There have been several interesting developments since I wrote my original article praising Facebook’s upcoming IPO:
- Nielsen reported that Facebook is catching up to Google (NASDAQ:GOOG) in the race for monthly unique users. Facebook has cut Google’s lead from 25% to 10% in the last calendar year. At its current rate of growth, Facebook will surpass Google in monthly users in time for its IPO next year.
- Business Insider reported that Spotify, Facebook’s most popular music streaming service, now has more than 2 million paid subscribers. This is a 100% increase in the number of paid subscribers since the beginning of the year.

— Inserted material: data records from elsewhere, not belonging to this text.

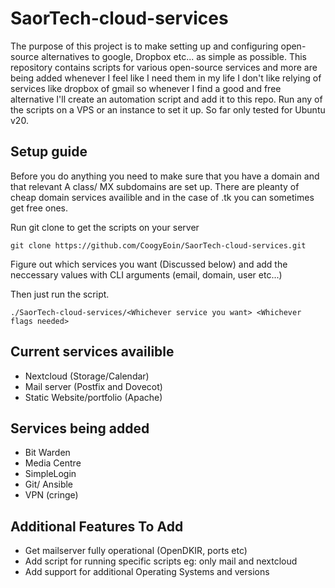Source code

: # SaorTech-cloud-services
The purpose of this project is to make setting up and configuring open-source alternatives to google, Dropbox etc... as simple as possible. This repository contains scripts for various open-source services and more are being added whenever I feel like I need them in my life I don't like relying of services like dropbox of gmail so whenever I find a good and free alternative I'll create an automation script and add it to this repo. Run any of the scripts on a VPS or an instance to set it up. So far only tested for Ubuntu v20.


## Setup guide
Before you do anything you need to make sure that you have a domain and that relevant A class/ MX subdomains are set up. There are pleanty of cheap domain services availible and in the case of .tk you can sometimes get free ones.

Run git clone to get the scripts on your server

```
git clone https://github.com/CoogyEoin/SaorTech-cloud-services.git

```

Figure out which services you want (Discussed below) and add the neccessary values with CLI arguments (email, domain, user etc...)

Then just run the script.

```
./SaorTech-cloud-services/<Whichever service you want> <Whichever flags needed>
```


## Current services availible
* Nextcloud (Storage/Calendar)
* Mail server (Postfix and Dovecot)
* Static Website/portfolio (Apache)

## Services being added
* Bit Warden
* Media Centre
* SimpleLogin
* Git/ Ansible
* VPN (cringe)

## Additional Features To Add

* Get mailserver fully operational (OpenDKIR, ports etc)
* Add script for running specific scripts eg: only mail and nextcloud
* Add support for additional Operating Systems and versions 
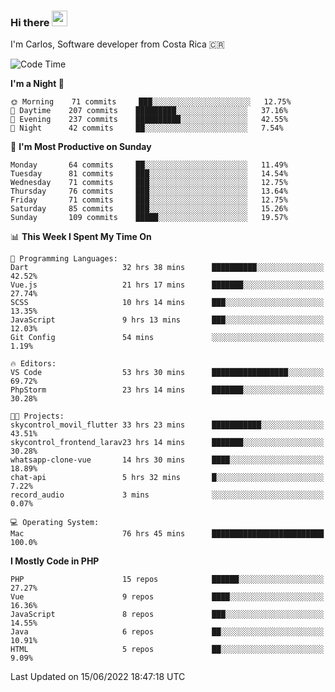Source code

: ### Hi there <img src="https://media.giphy.com/media/hvRJCLFzcasrR4ia7z/giphy.gif" width="25px">

I'm Carlos, Software developer from Costa Rica 🇨🇷

<!--START_SECTION:waka-->
![Code Time](http://img.shields.io/badge/Code%20Time-0%20secs-blue)

**I'm a Night 🦉** 

```text
🌞 Morning    71 commits     ███░░░░░░░░░░░░░░░░░░░░░░   12.75% 
🌆 Daytime    207 commits    █████████░░░░░░░░░░░░░░░░   37.16% 
🌃 Evening    237 commits    ██████████░░░░░░░░░░░░░░░   42.55% 
🌙 Night      42 commits     ██░░░░░░░░░░░░░░░░░░░░░░░   7.54%

```
📅 **I'm Most Productive on Sunday** 

```text
Monday       64 commits     ██░░░░░░░░░░░░░░░░░░░░░░░   11.49% 
Tuesday      81 commits     ███░░░░░░░░░░░░░░░░░░░░░░   14.54% 
Wednesday    71 commits     ███░░░░░░░░░░░░░░░░░░░░░░   12.75% 
Thursday     76 commits     ███░░░░░░░░░░░░░░░░░░░░░░   13.64% 
Friday       71 commits     ███░░░░░░░░░░░░░░░░░░░░░░   12.75% 
Saturday     85 commits     ███░░░░░░░░░░░░░░░░░░░░░░   15.26% 
Sunday       109 commits    █████░░░░░░░░░░░░░░░░░░░░   19.57%

```


📊 **This Week I Spent My Time On** 

```text
💬 Programming Languages: 
Dart                     32 hrs 38 mins      ██████████░░░░░░░░░░░░░░░   42.52% 
Vue.js                   21 hrs 17 mins      ███████░░░░░░░░░░░░░░░░░░   27.74% 
SCSS                     10 hrs 14 mins      ███░░░░░░░░░░░░░░░░░░░░░░   13.35% 
JavaScript               9 hrs 13 mins       ███░░░░░░░░░░░░░░░░░░░░░░   12.03% 
Git Config               54 mins             ░░░░░░░░░░░░░░░░░░░░░░░░░   1.19%

🔥 Editors: 
VS Code                  53 hrs 30 mins      █████████████████░░░░░░░░   69.72% 
PhpStorm                 23 hrs 14 mins      ███████░░░░░░░░░░░░░░░░░░   30.28%

🐱‍💻 Projects: 
skycontrol_movil_flutter 33 hrs 23 mins      ███████████░░░░░░░░░░░░░░   43.51% 
skycontrol_frontend_larav23 hrs 14 mins      ███████░░░░░░░░░░░░░░░░░░   30.28% 
whatsapp-clone-vue       14 hrs 30 mins      ████░░░░░░░░░░░░░░░░░░░░░   18.89% 
chat-api                 5 hrs 32 mins       █░░░░░░░░░░░░░░░░░░░░░░░░   7.22% 
record_audio             3 mins              ░░░░░░░░░░░░░░░░░░░░░░░░░   0.07%

💻 Operating System: 
Mac                      76 hrs 45 mins      █████████████████████████   100.0%

```

**I Mostly Code in PHP** 

```text
PHP                      15 repos            ██████░░░░░░░░░░░░░░░░░░░   27.27% 
Vue                      9 repos             ████░░░░░░░░░░░░░░░░░░░░░   16.36% 
JavaScript               8 repos             ███░░░░░░░░░░░░░░░░░░░░░░   14.55% 
Java                     6 repos             ██░░░░░░░░░░░░░░░░░░░░░░░   10.91% 
HTML                     5 repos             ██░░░░░░░░░░░░░░░░░░░░░░░   9.09%

```



 Last Updated on 15/06/2022 18:47:18 UTC
<!--END_SECTION:waka-->
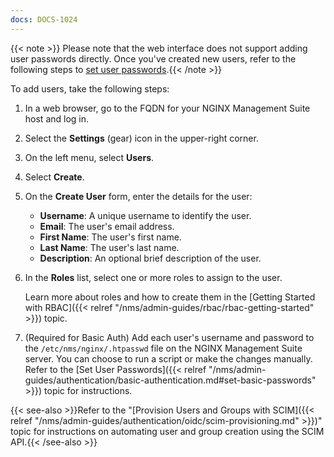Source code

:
 ```yaml
---
docs: DOCS-1024
---
```


{{< note >}} Please note that the web interface does not support adding user passwords directly. Once you've created new users, refer to the following steps to [set user passwords](#set-basic-passwords).{{< /note >}}

To add users, take the following steps:

1. In a web browser, go to the FQDN for your NGINX Management Suite host and log in.
1. Select the **Settings** (gear) icon in the upper-right corner.
1. On the left menu, select **Users**.
1. Select **Create**.
1. On the **Create User** form, enter the details for the user:

   - **Username**: A unique username to identify the user.
   - **Email**: The user's email address.
   - **First Name**: The user's first name.
   - **Last Name**: The user's last name.
   - **Description**: An optional brief description of the user.

1. In the **Roles** list, select one or more roles to assign to the user.

   Learn more about roles and how to create them in the [Getting Started with RBAC]({{< relref "/nms/admin-guides/rbac/rbac-getting-started" >}}) topic.

1. (Required for Basic Auth) Add each user's username and password to the `/etc/nms/nginx/.htpasswd` file on the NGINX Management Suite server. You can choose to run a script or make the changes manually. Refer to the [Set User Passwords]({{< relref "/nms/admin-guides/authentication/basic-authentication.md#set-basic-passwords" >}}) topic for instructions.

{{< see-also >}}Refer to the "[Provision Users and Groups with SCIM]({{< relref "/nms/admin-guides/authentication/oidc/scim-provisioning.md" >}})" topic for instructions on automating user and group creation using the SCIM API.{{< /see-also >}}
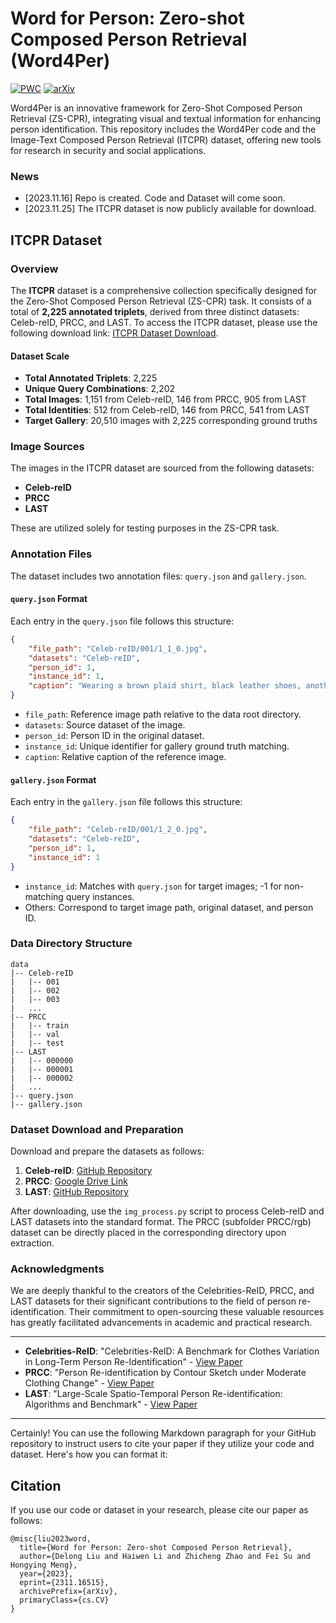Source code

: # Word for Person: Zero-shot Composed Person Retrieval (Word4Per)
[![PWC](https://img.shields.io/endpoint.svg?url=https://paperswithcode.com/badge/word-for-person-zero-shot-composed-person/zero-shot-composed-person-retrieval-on-itcpr)](https://paperswithcode.com/sota/zero-shot-composed-person-retrieval-on-itcpr?p=word-for-person-zero-shot-composed-person)
[![arXiv](https://img.shields.io/badge/Arxiv-2311.16515-b31b1b.svg?logo=arXiv)](https://arxiv.org/abs/2311.16515)

Word4Per is an innovative framework for Zero-Shot Composed Person Retrieval (ZS-CPR), integrating visual and textual information for enhancing person identification. This repository includes the Word4Per code and the Image-Text Composed Person Retrieval (ITCPR) dataset, offering new tools for research in security and social applications.
### News
* [2023.11.16] Repo is created. Code and Dataset will come soon.
* [2023.11.25] The ITCPR dataset is now publicly available for download.



## ITCPR Dataset

### Overview

The **ITCPR** dataset is a comprehensive collection specifically designed for the Zero-Shot Composed Person Retrieval (ZS-CPR) task. It consists of a total of **2,225 annotated triplets**, derived from three distinct datasets: Celeb-reID, PRCC, and LAST. To access the ITCPR dataset, please use the following download link: [ITCPR Dataset Download](https://drive.google.com/file/d/1CTKxtkrDZ1b17TF5W0Kctylu1qGJ2sd2/view?usp=sharing). 

#### Dataset Scale
- **Total Annotated Triplets**: 2,225
- **Unique Query Combinations**: 2,202
- **Total Images**: 1,151 from Celeb-reID, 146 from PRCC, 905 from LAST
- **Total Identities**: 512 from Celeb-reID, 146 from PRCC, 541 from LAST
- **Target Gallery**: 20,510 images with 2,225 corresponding ground truths

### Image Sources
The images in the ITCPR dataset are sourced from the following datasets:
- **Celeb-reID**
- **PRCC**
- **LAST**

These are utilized solely for testing purposes in the ZS-CPR task.

### Annotation Files
The dataset includes two annotation files: `query.json` and `gallery.json`.

#### `query.json` Format
Each entry in the `query.json` file follows this structure:
```json
{
    "file_path": "Celeb-reID/001/1_1_0.jpg",
    "datasets": "Celeb-reID",
    "person_id": 1,
    "instance_id": 1,
    "caption": "Wearing a brown plaid shirt, black leather shoes, another dark gray T-shirt, another blue jeans"
}
```
- `file_path`: Reference image path relative to the data root directory.
- `datasets`: Source dataset of the image.
- `person_id`: Person ID in the original dataset.
- `instance_id`: Unique identifier for gallery ground truth matching.
- `caption`: Relative caption of the reference image.

#### `gallery.json` Format
Each entry in the `gallery.json` file follows this structure:
```json
{
    "file_path": "Celeb-reID/001/1_2_0.jpg",
    "datasets": "Celeb-reID",
    "person_id": 1,
    "instance_id": 1
}
```
- `instance_id`: Matches with `query.json` for target images; -1 for non-matching query instances.
- Others: Correspond to target image path, original dataset, and person ID.

### Data Directory Structure
```
data
|-- Celeb-reID
|   |-- 001
|   |-- 002
|   |-- 003
|   ...
|-- PRCC
|   |-- train
|   |-- val
|   |-- test
|-- LAST
|   |-- 000000
|   |-- 000001
|   |-- 000002
|   ...
|-- query.json
|-- gallery.json

```

### Dataset Download and Preparation
Download and prepare the datasets as follows:

1. **Celeb-reID**: [GitHub Repository](https://github.com/Huang-3/Celeb-reID)
2. **PRCC**: [Google Drive Link](https://drive.google.com/file/d/1yTYawRm4ap3M-j0PjLQJ--xmZHseFDLz/view?usp=sharing)
3. **LAST**: [GitHub Repository](https://github.com/shuxjweb/last)

After downloading, use the `img_process.py` script to process Celeb-reID and LAST datasets into the standard format. The PRCC (subfolder PRCC/rgb) dataset can be directly placed in the corresponding directory upon extraction.

### Acknowledgments
We are deeply thankful to the creators of the Celebrities-ReID, PRCC, and LAST datasets for their significant contributions to the field of person re-identification. Their commitment to open-sourcing these valuable resources has greatly facilitated advancements in academic and practical research.

---
- **Celebrities-ReID**: "Celebrities-ReID: A Benchmark for Clothes Variation in Long-Term Person Re-Identification" - [View Paper](https://ieeexplore.ieee.org/document/8851957)
- **PRCC**: "Person Re-identification by Contour Sketch under Moderate Clothing Change" - [View Paper](https://arxiv.org/abs/2002.02295)
- **LAST**: "Large-Scale Spatio-Temporal Person Re-identification: Algorithms and Benchmark" - [View Paper](https://arxiv.org/abs/2105.15076)
---
Certainly! You can use the following Markdown paragraph for your GitHub repository to instruct users to cite your paper if they utilize your code and dataset. Here's how you can format it:


## Citation
If you use our code or dataset in your research, please cite our paper as follows:

```
@misc{liu2023word,
  title={Word for Person: Zero-shot Composed Person Retrieval},
  author={Delong Liu and Haiwen Li and Zhicheng Zhao and Fei Su and Hongying Meng},
  year={2023},
  eprint={2311.16515},
  archivePrefix={arXiv},
  primaryClass={cs.CV}
}
```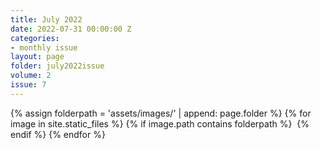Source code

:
```yaml
---
title: July 2022
date: 2022-07-31 00:00:00 Z
categories:
- monthly issue
layout: page
folder: july2022issue
volume: 2
issue: 7
---
```


<html>
{% assign folderpath = 'assets/images/' | append: page.folder %}
{% for image in site.static_files %}
{% if image.path contains folderpath %}
    <img src="{{ image.path }}" alt="">
{% endif %}
{% endfor %}

</html>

- Facebook is investing heavily in infrastructure. The company announced the construction of a 1 million square foot, 120 megawatt server farm in Sweden and an enormous satellite office in Seattle that will employ 200 people.
- Facebook is streamlining its integration with Sony’s (NYSE:SNE) Playstation Network and Microsoft’s (NASDAQ:MSFT) Xbox Live so that social networking becomes an integral part of online video gaming. The phenomenally-popular Call of Duty: Modern Warfare 3 will be the first game to feature the integration.
- In its 2011 Global Social Network Market Forecast, Strategy Analytics estimates that social media revenue should double in the next 5 years, reaching $12.6 billion in 2016. It is anticipated that the majority of this growth will come from Facebook.
For its IPO, Google offered 20 million shares at a price of $85 per share. If Facebook presents a similar offer, take it without hesitation.
Disclosure: I have no positions in any stocks mentioned, and no plans to initiate any positions within the next 72 hours.